• _Stored data_

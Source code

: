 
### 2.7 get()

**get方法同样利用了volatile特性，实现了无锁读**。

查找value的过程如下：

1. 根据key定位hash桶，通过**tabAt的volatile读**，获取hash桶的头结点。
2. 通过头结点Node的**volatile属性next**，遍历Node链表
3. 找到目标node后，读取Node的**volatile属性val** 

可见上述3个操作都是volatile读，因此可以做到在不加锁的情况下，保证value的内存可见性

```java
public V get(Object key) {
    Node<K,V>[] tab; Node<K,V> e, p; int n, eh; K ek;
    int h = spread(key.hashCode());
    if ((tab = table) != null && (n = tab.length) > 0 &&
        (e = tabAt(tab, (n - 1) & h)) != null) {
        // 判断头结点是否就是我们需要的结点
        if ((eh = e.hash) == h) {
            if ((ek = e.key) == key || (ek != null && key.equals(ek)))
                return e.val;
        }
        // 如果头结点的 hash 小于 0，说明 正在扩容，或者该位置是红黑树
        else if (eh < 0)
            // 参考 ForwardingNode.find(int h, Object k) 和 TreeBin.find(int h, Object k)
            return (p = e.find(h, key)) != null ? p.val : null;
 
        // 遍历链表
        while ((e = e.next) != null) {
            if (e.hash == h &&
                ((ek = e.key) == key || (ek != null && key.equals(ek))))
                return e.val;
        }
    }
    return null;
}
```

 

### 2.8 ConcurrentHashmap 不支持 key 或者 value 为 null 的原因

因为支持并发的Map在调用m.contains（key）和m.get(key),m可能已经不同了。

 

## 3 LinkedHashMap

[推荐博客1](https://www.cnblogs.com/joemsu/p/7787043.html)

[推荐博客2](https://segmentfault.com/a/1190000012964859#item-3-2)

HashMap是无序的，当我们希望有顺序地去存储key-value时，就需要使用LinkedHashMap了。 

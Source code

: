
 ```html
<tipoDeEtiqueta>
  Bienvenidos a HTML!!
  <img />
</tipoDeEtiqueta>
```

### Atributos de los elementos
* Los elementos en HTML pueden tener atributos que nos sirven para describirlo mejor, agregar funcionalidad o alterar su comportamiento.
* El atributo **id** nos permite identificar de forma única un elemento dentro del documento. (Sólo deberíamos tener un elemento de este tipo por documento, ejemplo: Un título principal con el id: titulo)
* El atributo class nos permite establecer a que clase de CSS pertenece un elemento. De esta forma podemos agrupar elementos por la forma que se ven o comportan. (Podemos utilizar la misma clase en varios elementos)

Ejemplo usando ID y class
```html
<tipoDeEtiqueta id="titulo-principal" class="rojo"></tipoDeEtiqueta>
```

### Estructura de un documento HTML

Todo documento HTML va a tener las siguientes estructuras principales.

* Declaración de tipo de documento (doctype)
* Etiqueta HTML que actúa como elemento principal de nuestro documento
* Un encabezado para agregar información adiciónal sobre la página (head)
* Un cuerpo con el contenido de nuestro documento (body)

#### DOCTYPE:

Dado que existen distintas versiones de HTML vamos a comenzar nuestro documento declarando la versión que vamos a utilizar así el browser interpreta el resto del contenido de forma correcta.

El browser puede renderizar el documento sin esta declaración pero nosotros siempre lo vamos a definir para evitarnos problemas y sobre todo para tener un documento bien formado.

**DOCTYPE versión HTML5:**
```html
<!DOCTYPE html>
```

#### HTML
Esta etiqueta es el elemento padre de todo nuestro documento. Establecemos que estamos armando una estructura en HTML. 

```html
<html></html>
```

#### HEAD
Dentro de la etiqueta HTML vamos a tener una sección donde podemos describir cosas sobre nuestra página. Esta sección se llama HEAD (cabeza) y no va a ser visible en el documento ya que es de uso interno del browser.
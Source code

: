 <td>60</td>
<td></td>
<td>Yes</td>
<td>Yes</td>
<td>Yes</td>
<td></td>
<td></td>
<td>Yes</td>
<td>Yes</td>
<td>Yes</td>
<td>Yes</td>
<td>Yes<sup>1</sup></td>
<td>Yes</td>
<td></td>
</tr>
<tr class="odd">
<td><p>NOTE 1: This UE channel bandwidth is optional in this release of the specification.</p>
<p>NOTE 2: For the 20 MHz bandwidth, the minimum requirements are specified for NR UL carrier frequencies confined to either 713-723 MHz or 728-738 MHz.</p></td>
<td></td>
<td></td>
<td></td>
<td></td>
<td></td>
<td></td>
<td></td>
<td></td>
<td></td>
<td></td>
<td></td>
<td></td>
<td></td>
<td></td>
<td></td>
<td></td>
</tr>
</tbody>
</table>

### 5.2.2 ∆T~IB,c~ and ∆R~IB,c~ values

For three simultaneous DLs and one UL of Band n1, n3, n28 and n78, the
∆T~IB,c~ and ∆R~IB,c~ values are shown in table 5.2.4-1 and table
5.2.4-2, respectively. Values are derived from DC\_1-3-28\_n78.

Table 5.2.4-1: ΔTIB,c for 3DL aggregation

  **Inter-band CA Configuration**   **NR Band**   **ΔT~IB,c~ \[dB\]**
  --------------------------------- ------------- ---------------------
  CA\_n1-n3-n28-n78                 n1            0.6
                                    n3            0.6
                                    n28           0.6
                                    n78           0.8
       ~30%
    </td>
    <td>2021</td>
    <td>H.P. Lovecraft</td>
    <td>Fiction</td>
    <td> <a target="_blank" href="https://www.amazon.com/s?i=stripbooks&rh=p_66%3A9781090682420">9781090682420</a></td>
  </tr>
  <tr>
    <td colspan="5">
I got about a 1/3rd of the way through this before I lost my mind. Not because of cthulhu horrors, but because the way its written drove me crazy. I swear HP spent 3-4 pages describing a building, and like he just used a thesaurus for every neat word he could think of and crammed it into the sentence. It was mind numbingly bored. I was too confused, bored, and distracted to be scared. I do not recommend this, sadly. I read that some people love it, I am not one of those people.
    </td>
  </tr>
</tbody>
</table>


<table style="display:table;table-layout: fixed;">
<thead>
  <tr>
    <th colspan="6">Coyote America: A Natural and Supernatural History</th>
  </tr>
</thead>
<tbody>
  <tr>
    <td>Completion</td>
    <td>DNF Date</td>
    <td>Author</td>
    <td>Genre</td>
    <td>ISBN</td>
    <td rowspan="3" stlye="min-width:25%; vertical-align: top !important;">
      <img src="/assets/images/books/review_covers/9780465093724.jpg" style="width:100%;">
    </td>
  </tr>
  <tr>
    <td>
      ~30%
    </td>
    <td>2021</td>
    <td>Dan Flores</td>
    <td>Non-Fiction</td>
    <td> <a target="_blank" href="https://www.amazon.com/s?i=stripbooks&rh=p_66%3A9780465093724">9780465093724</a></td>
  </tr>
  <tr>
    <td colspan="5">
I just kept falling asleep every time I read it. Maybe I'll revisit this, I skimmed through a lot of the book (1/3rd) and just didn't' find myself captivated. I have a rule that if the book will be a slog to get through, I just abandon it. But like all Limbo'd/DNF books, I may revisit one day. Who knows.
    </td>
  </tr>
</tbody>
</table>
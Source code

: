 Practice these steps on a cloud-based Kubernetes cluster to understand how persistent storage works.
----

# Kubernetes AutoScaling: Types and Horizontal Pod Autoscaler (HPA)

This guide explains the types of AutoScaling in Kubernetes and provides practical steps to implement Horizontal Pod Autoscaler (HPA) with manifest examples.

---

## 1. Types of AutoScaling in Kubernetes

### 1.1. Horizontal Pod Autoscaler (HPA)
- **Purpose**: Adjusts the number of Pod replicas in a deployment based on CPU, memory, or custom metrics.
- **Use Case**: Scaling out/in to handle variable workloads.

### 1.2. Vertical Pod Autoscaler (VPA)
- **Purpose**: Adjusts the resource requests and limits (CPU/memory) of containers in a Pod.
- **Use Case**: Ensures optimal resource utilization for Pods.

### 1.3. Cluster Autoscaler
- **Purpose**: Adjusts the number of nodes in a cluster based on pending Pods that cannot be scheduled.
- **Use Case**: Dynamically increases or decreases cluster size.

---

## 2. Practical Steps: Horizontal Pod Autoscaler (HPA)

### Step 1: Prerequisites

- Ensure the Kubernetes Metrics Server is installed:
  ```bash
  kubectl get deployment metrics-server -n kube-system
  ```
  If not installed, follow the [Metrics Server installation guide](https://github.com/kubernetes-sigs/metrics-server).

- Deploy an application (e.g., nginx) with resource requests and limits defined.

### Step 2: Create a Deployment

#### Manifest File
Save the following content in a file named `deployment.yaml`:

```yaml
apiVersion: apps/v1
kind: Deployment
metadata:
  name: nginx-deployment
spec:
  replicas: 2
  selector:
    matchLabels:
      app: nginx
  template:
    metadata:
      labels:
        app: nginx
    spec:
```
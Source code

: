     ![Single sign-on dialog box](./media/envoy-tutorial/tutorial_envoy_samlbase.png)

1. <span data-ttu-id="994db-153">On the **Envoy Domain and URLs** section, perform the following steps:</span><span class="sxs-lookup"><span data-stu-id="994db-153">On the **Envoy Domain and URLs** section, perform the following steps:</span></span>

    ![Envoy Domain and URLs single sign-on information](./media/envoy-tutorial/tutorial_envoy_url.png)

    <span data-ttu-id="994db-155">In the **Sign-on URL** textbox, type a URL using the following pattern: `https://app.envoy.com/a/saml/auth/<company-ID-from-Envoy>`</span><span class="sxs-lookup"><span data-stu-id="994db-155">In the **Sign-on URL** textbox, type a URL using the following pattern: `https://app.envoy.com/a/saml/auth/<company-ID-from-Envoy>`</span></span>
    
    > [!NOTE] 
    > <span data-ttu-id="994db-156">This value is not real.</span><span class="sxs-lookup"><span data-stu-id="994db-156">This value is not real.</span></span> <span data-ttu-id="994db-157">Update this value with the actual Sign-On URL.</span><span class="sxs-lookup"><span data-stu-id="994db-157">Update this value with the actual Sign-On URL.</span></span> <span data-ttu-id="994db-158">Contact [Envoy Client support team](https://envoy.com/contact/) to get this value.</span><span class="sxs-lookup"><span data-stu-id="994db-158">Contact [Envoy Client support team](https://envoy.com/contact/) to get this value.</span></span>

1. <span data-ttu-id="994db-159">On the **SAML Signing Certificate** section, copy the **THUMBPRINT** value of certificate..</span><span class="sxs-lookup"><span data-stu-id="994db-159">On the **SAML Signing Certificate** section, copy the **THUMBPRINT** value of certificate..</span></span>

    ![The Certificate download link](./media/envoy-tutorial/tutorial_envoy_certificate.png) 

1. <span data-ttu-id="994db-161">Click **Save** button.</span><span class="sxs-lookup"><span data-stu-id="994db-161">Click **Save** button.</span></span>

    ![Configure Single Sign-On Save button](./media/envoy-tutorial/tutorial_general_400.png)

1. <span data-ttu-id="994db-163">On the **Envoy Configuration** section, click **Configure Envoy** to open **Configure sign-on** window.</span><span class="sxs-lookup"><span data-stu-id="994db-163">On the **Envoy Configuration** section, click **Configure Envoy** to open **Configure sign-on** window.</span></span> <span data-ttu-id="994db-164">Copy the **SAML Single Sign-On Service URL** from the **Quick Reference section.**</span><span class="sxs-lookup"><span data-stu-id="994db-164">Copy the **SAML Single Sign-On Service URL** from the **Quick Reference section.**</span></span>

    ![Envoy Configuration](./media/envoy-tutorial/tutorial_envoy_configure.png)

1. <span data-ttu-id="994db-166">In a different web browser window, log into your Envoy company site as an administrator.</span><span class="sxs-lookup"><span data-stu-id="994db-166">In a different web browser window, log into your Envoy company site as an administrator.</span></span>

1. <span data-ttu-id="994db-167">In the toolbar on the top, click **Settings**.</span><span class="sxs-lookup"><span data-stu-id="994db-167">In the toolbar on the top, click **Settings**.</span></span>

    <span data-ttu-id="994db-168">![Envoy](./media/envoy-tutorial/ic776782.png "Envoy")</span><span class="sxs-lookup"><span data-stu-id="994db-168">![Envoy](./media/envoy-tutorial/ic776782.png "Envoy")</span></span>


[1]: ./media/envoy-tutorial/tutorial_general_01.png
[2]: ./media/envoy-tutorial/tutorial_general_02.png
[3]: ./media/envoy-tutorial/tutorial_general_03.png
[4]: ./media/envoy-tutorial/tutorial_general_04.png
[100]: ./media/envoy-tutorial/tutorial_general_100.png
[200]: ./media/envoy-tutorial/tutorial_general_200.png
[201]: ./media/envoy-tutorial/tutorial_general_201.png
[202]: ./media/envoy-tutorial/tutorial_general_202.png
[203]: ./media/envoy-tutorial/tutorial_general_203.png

• _TASK DIRECTIONS_
Copy each line from the data above that includes "following".

• _COMPLETED TASK_
Save the following content in a file named `deployment.yaml`:
1. <span data-ttu-id="994db-153">On the **Envoy Domain and URLs** section, perform the following steps:</span><span class="sxs-lookup"><span data-stu-id="994db-153">On the **Envoy Domain and URLs** section, perform the following steps:</span></span>
    <span data-ttu-id="994db-155">In the **Sign-on URL** textbox, type a URL using the following pattern: `https://app.envoy.com/a/saml/auth/<company-ID-from-Envoy>`</span><span class="sxs-lookup"><span data-stu-id="994db-155">In the **Sign-on URL** textbox, type a URL using the following pattern: `https://app.envoy.com/a/saml/auth/<company-ID-from-Envoy>`</span></span>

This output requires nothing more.